Treatment of manifestations: Pyridoxine-dependent epilepsy is initially controlled with the addition of daily supplements of pyridoxine; subsequently, in the majority of affected individuals all antiepileptic drugs can be withdrawn and seizure control continued with daily pyridoxine monotherapy in pharmacologic doses. To prevent exacerbation of clinical seizures and/or encephalopathy during an acute illness, the daily dose of pyridoxine may be doubled for several days. Special education programs are offered to affected individuals. Prevention of secondary complications: Overuse of pyridoxine can cause a reversible sensory neuropathy. Surveillance: Monitoring for development of clinical signs of a sensory neuropathy and regular assessments of intellectual function. Evaluation of relatives at risk: If the pathogenic variants in the family are known, molecular genetic testing of at-risk newborn sibs of a proband for early diagnosis and treatment to reduce morbidity and mortality. If the pathogenic variants in the family are not known and the at-risk sib is experiencing clinical seizures or encephalopathy, administration of pyridoxine acutely (under EEG monitoring) for diagnostic and therapeutic purposes. Pregnancy management: Supplemental maternal pyridoxine at a dose of 50-100 mg per day throughout the last half of pregnancy and after birth may be considered if the fetus is known to be affected or, if diagnostic prenatal testing is not pursued, in an at-risk fetus and neonate, until the diagnosis has been ruled out.

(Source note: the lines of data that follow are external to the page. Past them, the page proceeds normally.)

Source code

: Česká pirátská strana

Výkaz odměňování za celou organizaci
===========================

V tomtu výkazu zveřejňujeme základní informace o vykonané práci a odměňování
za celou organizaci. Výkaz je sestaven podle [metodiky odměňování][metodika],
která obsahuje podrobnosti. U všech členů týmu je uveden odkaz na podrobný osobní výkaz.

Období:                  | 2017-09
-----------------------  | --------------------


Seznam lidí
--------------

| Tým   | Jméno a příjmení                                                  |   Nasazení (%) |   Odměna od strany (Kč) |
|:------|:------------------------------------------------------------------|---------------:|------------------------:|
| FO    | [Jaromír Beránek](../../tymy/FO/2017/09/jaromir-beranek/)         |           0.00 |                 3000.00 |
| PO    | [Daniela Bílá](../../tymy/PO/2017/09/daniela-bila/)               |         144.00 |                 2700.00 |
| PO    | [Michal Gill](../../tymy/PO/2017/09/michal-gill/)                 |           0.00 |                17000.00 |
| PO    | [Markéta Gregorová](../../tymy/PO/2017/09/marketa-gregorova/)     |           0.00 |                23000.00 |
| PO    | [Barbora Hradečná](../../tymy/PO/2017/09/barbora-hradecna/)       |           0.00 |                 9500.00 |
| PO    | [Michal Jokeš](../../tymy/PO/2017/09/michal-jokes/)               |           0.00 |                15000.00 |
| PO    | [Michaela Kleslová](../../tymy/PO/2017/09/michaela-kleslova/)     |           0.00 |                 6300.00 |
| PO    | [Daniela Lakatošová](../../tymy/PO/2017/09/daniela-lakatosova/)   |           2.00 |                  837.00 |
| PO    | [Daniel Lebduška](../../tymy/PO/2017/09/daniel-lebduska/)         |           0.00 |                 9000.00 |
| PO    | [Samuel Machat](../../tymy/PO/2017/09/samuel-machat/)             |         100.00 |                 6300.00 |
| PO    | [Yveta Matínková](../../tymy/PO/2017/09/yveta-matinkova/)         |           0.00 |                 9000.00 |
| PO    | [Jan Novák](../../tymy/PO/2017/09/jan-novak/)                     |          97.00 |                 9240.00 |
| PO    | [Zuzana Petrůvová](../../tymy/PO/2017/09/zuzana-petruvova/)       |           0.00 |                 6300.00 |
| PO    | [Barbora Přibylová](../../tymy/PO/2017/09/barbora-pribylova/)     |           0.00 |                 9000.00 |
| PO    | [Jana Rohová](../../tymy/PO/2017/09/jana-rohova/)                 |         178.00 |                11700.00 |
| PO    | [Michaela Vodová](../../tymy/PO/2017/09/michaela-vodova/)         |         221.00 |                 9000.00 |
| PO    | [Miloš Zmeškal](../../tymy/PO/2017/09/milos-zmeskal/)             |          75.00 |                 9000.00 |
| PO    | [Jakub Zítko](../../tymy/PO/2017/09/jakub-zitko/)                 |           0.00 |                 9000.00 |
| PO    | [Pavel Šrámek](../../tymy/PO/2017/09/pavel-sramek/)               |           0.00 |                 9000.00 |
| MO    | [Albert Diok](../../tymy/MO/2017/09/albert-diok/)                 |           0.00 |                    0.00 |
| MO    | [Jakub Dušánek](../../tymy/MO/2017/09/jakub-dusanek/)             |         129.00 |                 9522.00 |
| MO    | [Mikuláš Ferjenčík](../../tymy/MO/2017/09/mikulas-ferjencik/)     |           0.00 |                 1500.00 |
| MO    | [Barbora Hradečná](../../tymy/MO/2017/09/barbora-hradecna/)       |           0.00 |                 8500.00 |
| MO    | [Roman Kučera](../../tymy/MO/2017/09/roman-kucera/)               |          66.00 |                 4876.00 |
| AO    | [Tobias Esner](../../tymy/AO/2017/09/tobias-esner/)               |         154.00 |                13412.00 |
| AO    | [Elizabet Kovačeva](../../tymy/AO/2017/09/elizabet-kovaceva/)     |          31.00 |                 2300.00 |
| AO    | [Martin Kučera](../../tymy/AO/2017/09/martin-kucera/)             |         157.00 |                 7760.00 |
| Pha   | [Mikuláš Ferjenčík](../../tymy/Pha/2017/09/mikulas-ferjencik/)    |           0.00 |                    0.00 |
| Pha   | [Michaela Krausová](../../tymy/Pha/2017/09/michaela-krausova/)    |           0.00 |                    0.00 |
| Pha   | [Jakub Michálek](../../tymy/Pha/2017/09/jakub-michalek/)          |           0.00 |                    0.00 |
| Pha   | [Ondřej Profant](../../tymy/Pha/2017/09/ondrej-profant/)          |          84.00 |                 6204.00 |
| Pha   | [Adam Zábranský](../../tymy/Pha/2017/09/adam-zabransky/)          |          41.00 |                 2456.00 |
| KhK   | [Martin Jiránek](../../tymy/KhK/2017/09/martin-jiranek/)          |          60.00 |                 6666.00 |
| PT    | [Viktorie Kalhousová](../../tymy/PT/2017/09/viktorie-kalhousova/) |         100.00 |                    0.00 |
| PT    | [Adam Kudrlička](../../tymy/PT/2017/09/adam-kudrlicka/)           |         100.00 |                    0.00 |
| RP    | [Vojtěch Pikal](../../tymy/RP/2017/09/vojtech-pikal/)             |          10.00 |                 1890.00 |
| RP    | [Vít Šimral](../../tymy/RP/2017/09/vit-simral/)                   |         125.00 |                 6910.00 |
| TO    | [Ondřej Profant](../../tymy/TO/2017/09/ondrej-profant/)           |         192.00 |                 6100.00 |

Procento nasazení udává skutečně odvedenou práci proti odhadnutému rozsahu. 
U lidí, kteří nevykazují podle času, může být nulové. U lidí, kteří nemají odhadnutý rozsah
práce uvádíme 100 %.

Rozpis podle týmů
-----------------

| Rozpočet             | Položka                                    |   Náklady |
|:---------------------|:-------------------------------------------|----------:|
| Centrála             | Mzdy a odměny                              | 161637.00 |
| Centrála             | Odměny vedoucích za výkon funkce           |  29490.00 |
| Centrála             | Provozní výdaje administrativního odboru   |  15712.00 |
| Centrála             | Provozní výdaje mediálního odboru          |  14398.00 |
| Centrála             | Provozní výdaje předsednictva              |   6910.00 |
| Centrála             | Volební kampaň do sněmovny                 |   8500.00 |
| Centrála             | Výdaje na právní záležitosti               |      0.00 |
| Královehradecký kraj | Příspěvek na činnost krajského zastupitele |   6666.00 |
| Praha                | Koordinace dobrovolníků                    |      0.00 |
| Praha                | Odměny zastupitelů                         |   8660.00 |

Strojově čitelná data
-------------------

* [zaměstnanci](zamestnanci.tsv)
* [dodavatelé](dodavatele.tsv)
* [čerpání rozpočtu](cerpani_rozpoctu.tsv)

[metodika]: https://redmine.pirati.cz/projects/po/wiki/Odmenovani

Pyridoxine-dependent epilepsy is inherited in an autosomal recessive manner. At conception, each sib of an affected individual has a 25% chance of being affected, a 50% chance of being an asymptomatic carrier, and a 25% chance of being unaffected and not a carrier. Carrier testing for at-risk relatives and prenatal diagnosis for pregnancies at increased risk are possible if both pathogenic variants in a family are known.